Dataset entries
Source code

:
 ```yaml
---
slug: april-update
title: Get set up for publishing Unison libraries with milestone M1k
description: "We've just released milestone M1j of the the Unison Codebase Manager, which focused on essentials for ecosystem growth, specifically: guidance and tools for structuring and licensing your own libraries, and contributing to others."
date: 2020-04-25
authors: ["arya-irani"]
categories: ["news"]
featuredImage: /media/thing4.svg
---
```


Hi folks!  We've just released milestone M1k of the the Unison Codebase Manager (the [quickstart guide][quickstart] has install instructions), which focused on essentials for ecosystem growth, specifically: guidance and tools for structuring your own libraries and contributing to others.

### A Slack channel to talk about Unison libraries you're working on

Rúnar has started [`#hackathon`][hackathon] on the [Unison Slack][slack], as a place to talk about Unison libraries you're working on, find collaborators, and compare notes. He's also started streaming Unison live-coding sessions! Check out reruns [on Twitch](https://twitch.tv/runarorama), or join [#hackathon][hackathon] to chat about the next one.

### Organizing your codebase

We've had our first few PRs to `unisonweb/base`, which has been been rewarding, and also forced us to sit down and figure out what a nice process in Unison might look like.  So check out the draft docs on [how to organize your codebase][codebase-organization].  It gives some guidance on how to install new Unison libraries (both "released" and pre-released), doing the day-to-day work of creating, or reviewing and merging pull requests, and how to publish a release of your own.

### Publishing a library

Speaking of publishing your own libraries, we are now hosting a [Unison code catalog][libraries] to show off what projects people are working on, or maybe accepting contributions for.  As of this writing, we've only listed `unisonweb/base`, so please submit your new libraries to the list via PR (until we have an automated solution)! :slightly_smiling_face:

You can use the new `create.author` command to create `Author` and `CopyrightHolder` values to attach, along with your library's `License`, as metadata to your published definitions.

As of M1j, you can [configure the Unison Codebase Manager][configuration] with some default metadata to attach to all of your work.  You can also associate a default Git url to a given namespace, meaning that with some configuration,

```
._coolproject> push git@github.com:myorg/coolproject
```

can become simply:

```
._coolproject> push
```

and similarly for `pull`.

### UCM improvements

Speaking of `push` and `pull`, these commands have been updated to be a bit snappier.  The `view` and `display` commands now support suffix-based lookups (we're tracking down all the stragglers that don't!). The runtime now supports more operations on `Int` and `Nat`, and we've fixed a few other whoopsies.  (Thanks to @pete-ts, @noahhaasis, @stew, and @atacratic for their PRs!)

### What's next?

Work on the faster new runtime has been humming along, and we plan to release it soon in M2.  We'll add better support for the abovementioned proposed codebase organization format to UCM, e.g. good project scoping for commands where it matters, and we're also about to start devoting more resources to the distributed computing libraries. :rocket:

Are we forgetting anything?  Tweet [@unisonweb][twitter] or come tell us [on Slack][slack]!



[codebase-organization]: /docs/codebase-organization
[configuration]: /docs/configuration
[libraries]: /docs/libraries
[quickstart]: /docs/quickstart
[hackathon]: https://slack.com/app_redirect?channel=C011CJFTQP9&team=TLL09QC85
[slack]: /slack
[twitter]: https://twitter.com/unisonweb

---

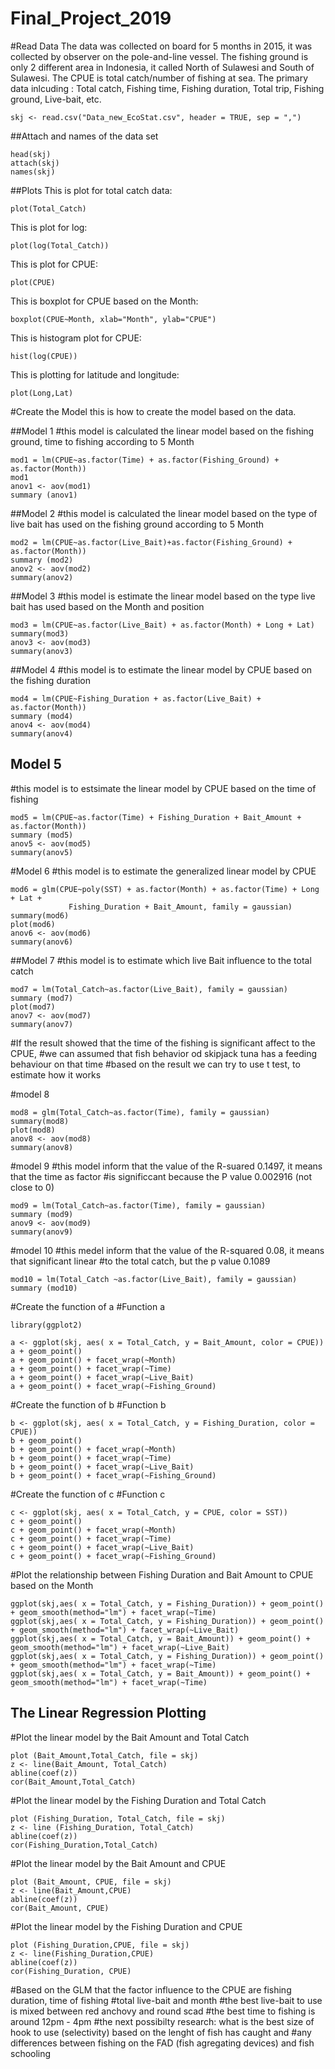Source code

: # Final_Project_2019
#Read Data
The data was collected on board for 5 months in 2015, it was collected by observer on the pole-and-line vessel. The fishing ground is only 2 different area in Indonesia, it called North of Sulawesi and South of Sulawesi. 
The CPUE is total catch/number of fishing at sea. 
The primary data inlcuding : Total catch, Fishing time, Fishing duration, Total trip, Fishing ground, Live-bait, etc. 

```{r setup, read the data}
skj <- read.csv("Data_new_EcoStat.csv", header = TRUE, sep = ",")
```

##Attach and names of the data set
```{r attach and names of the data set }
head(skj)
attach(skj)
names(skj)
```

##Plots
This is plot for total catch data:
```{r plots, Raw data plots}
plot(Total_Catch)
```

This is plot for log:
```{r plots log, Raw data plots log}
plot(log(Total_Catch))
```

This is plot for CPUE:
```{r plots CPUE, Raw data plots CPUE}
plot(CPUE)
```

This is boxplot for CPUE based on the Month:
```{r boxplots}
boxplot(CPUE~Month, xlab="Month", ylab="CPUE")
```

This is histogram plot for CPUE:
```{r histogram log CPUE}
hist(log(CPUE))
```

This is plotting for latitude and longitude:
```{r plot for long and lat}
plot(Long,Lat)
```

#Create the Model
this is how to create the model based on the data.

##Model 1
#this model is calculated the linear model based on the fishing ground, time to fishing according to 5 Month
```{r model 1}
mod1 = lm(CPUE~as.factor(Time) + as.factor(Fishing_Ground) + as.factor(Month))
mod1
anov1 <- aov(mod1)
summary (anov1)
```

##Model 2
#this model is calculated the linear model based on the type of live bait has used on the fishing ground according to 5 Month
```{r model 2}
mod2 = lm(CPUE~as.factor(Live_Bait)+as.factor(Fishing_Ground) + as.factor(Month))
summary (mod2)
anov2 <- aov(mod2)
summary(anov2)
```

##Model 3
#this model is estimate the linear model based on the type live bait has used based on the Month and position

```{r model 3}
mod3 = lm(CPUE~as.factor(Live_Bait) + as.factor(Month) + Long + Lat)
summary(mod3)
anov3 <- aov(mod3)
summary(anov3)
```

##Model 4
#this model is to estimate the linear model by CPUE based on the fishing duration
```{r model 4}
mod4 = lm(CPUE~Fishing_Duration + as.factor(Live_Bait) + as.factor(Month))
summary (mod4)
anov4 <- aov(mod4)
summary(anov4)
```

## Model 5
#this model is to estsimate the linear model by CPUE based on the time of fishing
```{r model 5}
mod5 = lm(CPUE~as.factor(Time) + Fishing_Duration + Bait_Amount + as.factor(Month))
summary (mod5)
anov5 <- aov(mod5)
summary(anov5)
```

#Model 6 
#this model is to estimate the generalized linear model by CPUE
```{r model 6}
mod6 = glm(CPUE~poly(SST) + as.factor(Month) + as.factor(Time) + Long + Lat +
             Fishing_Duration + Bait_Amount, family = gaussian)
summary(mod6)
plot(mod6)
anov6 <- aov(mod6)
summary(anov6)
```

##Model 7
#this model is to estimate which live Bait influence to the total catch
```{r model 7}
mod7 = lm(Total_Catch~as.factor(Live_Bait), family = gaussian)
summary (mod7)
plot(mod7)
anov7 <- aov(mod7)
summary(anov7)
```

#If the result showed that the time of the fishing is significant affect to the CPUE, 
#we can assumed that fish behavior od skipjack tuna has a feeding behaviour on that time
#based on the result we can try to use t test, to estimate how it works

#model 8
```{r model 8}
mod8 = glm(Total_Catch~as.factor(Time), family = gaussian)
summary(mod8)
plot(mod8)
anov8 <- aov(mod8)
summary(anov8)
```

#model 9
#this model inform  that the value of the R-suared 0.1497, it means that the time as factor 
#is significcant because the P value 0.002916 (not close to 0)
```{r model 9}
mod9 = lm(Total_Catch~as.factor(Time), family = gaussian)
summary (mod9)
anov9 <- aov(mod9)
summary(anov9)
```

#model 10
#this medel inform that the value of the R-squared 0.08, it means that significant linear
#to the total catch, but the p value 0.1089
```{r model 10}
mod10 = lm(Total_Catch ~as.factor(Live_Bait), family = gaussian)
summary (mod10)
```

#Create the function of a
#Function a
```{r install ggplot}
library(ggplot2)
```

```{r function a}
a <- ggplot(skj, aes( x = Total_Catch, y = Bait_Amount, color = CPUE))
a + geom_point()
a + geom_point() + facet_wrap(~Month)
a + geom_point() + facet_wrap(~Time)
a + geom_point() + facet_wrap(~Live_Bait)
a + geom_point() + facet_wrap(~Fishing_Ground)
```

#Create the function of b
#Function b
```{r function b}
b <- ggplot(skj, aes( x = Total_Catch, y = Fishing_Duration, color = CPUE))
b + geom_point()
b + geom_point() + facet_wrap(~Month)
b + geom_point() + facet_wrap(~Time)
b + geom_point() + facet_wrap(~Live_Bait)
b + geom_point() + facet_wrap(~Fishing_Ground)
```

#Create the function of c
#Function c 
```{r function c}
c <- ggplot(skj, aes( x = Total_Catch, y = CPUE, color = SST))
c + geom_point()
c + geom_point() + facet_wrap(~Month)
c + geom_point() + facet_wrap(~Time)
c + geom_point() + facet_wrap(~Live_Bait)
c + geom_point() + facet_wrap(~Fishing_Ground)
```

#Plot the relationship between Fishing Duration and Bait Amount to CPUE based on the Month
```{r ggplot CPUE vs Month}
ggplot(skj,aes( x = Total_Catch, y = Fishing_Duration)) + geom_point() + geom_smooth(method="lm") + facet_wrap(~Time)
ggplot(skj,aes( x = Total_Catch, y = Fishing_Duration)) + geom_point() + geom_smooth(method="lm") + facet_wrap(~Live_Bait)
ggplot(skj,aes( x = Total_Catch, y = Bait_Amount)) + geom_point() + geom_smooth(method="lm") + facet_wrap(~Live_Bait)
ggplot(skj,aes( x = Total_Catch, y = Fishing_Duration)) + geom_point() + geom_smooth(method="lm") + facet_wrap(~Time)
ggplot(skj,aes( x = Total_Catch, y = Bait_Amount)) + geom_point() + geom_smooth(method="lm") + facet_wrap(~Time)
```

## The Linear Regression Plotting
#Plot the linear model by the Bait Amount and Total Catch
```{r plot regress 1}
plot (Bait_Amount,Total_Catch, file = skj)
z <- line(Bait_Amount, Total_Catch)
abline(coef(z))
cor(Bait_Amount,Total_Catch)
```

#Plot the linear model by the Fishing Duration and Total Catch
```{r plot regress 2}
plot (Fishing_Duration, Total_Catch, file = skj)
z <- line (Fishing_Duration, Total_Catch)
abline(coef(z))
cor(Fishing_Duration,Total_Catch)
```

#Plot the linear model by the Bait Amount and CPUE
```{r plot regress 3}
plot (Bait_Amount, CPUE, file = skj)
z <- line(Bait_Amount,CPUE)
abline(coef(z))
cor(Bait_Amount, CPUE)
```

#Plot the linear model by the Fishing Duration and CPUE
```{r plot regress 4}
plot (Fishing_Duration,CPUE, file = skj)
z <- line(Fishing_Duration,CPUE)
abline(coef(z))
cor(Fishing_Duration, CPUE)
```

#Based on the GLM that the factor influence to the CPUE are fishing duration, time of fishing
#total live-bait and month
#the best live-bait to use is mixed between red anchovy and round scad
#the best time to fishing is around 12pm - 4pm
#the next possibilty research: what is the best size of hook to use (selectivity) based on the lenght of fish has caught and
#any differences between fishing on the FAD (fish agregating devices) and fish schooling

---

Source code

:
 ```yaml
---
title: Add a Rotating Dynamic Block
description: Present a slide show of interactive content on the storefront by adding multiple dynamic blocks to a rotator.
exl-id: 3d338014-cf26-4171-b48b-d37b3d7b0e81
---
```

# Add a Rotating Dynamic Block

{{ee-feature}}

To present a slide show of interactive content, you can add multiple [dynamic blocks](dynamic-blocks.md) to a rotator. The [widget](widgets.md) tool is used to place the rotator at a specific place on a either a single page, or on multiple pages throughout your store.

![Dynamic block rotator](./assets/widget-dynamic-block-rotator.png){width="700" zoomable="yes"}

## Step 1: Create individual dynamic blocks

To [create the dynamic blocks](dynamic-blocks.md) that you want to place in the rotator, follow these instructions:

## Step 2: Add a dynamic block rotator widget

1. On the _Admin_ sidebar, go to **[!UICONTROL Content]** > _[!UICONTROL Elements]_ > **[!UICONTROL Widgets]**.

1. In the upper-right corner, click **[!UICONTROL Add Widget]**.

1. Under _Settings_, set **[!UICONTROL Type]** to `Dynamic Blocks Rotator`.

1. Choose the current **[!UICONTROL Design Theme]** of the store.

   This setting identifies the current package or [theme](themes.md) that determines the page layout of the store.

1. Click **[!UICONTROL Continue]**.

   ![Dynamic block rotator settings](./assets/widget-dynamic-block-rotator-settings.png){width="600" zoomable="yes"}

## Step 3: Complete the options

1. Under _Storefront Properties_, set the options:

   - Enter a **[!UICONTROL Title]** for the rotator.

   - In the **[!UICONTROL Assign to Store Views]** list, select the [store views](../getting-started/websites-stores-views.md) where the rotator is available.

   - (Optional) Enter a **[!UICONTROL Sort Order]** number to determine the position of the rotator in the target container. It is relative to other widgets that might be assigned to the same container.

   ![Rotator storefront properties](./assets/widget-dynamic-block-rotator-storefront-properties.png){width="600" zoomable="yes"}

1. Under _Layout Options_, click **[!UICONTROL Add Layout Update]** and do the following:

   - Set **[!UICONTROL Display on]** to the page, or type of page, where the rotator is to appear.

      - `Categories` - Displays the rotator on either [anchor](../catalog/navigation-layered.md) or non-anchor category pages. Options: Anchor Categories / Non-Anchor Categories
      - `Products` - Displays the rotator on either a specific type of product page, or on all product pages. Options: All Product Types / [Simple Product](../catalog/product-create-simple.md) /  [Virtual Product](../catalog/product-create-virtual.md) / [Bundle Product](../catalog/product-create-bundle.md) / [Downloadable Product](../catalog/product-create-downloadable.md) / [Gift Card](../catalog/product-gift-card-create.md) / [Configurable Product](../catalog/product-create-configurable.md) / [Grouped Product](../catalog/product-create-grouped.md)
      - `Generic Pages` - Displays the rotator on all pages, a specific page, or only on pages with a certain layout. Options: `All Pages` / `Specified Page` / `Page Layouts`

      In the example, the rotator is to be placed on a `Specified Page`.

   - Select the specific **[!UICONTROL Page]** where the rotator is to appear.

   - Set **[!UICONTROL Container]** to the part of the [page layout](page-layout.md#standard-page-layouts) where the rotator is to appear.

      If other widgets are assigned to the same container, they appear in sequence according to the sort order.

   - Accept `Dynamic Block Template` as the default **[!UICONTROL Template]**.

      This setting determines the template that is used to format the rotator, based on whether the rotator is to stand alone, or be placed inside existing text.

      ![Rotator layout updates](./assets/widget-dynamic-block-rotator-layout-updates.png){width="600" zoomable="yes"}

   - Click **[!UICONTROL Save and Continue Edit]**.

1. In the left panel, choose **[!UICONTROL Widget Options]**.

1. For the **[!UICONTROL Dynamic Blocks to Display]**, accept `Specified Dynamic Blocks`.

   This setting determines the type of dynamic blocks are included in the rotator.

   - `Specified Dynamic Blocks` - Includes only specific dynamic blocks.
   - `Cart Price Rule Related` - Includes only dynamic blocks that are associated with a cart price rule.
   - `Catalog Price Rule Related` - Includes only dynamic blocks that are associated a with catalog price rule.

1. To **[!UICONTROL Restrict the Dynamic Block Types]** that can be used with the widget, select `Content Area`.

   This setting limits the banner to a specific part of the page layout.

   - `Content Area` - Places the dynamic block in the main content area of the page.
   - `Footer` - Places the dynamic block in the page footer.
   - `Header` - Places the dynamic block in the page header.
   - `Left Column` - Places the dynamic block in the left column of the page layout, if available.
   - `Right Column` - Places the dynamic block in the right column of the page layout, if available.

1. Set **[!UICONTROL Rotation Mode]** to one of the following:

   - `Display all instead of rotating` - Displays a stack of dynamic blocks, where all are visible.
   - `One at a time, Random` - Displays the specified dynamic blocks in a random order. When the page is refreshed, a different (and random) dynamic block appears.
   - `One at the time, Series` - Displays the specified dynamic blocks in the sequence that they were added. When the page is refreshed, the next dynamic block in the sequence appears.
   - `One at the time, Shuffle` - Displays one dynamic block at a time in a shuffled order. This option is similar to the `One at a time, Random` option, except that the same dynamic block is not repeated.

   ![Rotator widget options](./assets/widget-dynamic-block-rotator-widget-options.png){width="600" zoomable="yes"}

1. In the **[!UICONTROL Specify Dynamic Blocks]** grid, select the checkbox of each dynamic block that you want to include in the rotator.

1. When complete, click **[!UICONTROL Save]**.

Exercise instructions:
What lines in the data above contain the word "price"? Show them all.

Exercise result:
   - `Cart Price Rule Related` - Includes only dynamic blocks that are associated with a cart price rule.
   - `Catalog Price Rule Related` - Includes only dynamic blocks that are associated a with catalog price rule.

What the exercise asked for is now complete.